Cuma gecesi Beyaz Show'a telefonla bağlanan ve öğretmen olduğunu
söyleyen bir izleyici bölgede yaşanan operasyonları eleştirdi.
Programın sunucusu Beyazıt Öztürk'ün mesajının ardından kadın için
stüdyodan alkış istemesi üzerine tartışma başladı.
Kimi seyirciler Beyaz'ı "PKK propagandası
yapmakla" suçlarken kimileri ise sahiplendi.
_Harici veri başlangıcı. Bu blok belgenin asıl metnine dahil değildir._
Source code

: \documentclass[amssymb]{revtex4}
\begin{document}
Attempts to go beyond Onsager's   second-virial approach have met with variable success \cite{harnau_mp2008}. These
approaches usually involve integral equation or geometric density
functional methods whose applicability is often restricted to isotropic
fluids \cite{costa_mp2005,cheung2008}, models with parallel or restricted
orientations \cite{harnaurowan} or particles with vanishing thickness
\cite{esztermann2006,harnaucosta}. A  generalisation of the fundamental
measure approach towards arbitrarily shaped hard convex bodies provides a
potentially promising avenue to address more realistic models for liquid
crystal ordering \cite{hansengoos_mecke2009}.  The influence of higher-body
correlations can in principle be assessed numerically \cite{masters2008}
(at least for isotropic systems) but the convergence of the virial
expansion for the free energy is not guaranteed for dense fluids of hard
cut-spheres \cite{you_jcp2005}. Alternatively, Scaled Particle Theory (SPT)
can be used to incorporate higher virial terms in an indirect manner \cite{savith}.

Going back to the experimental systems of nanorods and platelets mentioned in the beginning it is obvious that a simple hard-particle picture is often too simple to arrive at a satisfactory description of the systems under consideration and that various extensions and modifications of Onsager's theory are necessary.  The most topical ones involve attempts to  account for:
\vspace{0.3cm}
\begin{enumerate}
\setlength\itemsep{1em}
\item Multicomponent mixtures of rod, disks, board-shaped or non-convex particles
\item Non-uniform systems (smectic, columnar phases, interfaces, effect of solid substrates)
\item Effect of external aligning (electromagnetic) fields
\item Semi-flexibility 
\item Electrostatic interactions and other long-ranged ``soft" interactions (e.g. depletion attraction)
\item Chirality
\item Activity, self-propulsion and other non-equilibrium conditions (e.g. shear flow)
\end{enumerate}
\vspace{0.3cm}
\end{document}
Beyazıt Öztürk'ün telefonla arayan kadının öğretmen olduğunu
söylemesinden etkilendiği açık. Sözlerini de tam anladığını
düşünmüyorum. Şahsi kanaatim shovmenin, seyircinin hükümete yönelik
tavrının ekmeğini yiyeyim derken işi eline yüzüne bulaştırdığı
yönünde.
Zira Beyaz'ın 90'lı yıllardaki yayınlarını hepimiz çok iyi
hatırlıyoruz. Devletin bölgede köyleri boşalttığı, 17 bin faili
meçhulün yaşandığı yani PKK'nın yanında Kürtlerin de hedef
tahtasına oturtulduğu o yıllarda kendisi şovenizmin ekmeğini
programında afiyetle yerdi.
Bayraklı açılışlar, onuncu yıl marşları, operasyonlarda öldürülen
PKK'lılar için programda alkış tutturmalar vs.
Evet, aslında işin aslını hepimiz biliyoruz. Beyaz da toplumun üst
ve orta sınıf gelir grubuna dahil kimi insanlardaki AK Parti
nefretine ortak oldu. Bu nedenle de muhalif bloğun iktidarın
elinden çıkan her işe kulp takma refleksine saplanıp kaldı.
Muhalifliği, Türkiye'nin işgali savunmaya kadar vardıran
ulusalcılar gibi o da büyük bir çam deviriverdi.
Yoksa eminim arkadaş sohbetlerinde falan Kürt sorununun çözümüne
dair Osman Pamukoğlu'nu aratmayan alternatifleri ballandıra
ballandıra anlatıyordur.
Dün sosyal medyada bu konu tartışılırken pek çok Kürt kullanıcının
Beyaz'a eleştiriler yüzünden onu "büyük bir
demokrat" olarak tarif edip desteklediğini gördüm.
İşte mevzuun asıl acı tarafı da aslında bu. Kürtler yine yanlış
tarafa sürükleniyor yine kendilerine yanlış dostlar seçiyorlar.